John Charles Fields was born in Hamilton, Ontario, then Upper Canada, in 1863. Fields graduated from the University of Toronto in 1884, and then left to study at Johns Hopkins University. Fields was awarded a Ph.D. in 1887. His thesis was entitled Symbolic Finite Solutions and Solutions by Definite Integrals of the Equation dny/dxn = xmy. After teaching at Johns Hopkins for two years, he joined the faculty of Allegheny College in Meadville, Pennsylvania, north of Pittsburgh. Fields was understandably dissatisfied with the state of mathematics in North America at that time, and in 1891 he left for Europe to spend the next 10 years there, combining a modest inheritance from his parents with economical living habits. Fields returned to Canada in 1902 as a special lecturer at the University of Toronto. He remained at the University of Toronto for the rest of his life.
Fields is of course best known for establishing what is now known as the “Fields Medal” –the premier award in Mathematics, often called the “Nobel Prize in Mathematics”. After completing the proceedings of the 1928 Congress, he proceeded with the planning of the award of the first medals, but fell ill in May of 1932 and died in August.
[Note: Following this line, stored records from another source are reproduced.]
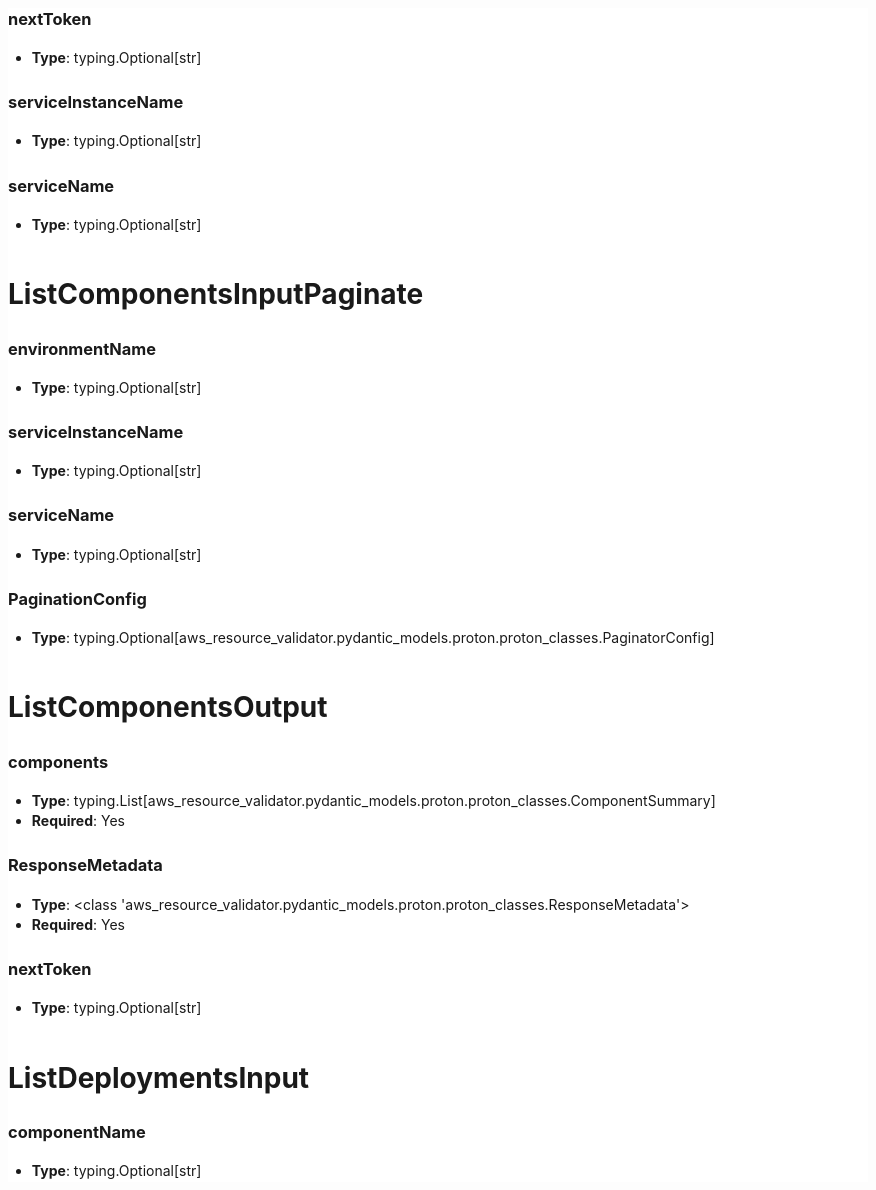### nextToken
- **Type**: typing.Optional[str]

### serviceInstanceName
- **Type**: typing.Optional[str]

### serviceName
- **Type**: typing.Optional[str]


# ListComponentsInputPaginate

### environmentName
- **Type**: typing.Optional[str]

### serviceInstanceName
- **Type**: typing.Optional[str]

### serviceName
- **Type**: typing.Optional[str]

### PaginationConfig
- **Type**: typing.Optional[aws_resource_validator.pydantic_models.proton.proton_classes.PaginatorConfig]


# ListComponentsOutput

### components
- **Type**: typing.List[aws_resource_validator.pydantic_models.proton.proton_classes.ComponentSummary]
- **Required**: Yes

### ResponseMetadata
- **Type**: <class 'aws_resource_validator.pydantic_models.proton.proton_classes.ResponseMetadata'>
- **Required**: Yes

### nextToken
- **Type**: typing.Optional[str]


# ListDeploymentsInput

### componentName
- **Type**: typing.Optional[str]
Just before his death, with his friend and colleague J.L.Synge at his bedside, he made his will.It included an amount of $47,000 to be added to the funds for the medal. Fields is buried in the Hamilton Cemetery overlooking the western end of Lake Ontario (“Cootes Paradise”, where McMaster University is also located). His gravestone could not be more modest short of not being there at all. It is set into the ground flat, is about 22 inches by 16 inches and simply says "J.C.Fields, born May 14, 1863, died August 9, 1932 ".